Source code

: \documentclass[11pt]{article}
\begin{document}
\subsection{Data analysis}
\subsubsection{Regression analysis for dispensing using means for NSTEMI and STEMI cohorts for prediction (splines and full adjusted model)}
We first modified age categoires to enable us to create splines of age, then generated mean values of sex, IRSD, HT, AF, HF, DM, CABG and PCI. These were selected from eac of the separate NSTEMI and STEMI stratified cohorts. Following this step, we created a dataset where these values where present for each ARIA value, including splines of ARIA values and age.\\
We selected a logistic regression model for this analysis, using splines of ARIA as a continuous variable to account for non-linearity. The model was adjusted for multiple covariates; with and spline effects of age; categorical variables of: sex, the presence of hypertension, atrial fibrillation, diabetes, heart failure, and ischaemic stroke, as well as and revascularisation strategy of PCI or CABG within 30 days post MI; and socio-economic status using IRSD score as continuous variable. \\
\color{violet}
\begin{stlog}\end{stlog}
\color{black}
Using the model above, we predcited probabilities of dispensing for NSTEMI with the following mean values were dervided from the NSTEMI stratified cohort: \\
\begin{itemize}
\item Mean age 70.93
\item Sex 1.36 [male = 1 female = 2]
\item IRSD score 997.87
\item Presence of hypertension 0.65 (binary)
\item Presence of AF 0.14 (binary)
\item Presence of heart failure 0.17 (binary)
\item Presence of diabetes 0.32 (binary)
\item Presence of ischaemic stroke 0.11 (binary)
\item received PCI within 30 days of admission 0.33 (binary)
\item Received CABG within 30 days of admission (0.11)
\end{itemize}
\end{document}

□ □ □ □ □

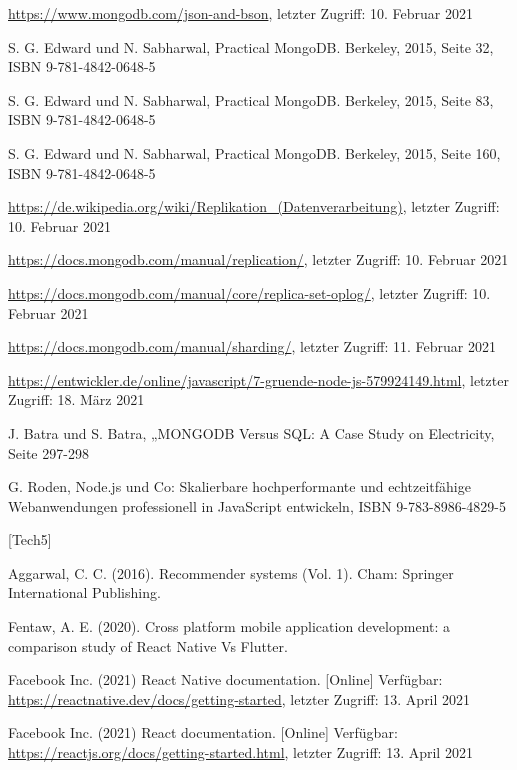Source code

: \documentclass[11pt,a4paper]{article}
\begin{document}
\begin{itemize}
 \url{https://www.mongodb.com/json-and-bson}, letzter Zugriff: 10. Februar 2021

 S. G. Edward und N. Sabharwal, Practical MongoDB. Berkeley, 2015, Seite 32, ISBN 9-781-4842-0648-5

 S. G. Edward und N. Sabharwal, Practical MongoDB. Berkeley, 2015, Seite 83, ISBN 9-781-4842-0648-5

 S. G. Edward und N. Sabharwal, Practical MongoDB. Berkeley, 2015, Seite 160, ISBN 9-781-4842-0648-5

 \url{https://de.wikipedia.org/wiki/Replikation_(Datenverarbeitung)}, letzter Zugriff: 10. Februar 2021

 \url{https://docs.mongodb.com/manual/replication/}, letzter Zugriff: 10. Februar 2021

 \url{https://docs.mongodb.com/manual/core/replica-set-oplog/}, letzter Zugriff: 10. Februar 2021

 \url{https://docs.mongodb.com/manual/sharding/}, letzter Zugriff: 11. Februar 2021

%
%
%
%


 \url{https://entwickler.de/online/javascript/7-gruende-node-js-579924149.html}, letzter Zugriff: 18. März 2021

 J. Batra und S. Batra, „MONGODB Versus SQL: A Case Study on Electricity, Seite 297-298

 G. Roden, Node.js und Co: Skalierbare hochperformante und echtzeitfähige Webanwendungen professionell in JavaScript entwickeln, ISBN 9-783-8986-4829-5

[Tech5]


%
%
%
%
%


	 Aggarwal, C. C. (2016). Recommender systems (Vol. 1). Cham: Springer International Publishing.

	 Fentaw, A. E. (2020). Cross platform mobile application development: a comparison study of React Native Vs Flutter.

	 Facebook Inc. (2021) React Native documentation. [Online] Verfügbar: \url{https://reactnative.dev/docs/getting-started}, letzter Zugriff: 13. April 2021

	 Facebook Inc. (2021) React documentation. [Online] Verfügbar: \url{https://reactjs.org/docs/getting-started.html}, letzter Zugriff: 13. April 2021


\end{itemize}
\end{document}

□ □ □ □ □

Look through the entries and copy every line in which the string "model" appears.

▶ _Written response_:
\subsubsection{Regression analysis for dispensing using means for NSTEMI and STEMI cohorts for prediction (splines and full adjusted model)}
We selected a logistic regression model for this analysis, using splines of ARIA as a continuous variable to account for non-linearity. The model was adjusted for multiple covariates; with and spline effects of age; categorical variables of: sex, the presence of hypertension, atrial fibrillation, diabetes, heart failure, and ischaemic stroke, as well as and revascularisation strategy of PCI or CABG within 30 days post MI; and socio-economic status using IRSD score as continuous variable. \\
Using the model above, we predcited probabilities of dispensing for NSTEMI with the following mean values were dervided from the NSTEMI stratified cohort: \\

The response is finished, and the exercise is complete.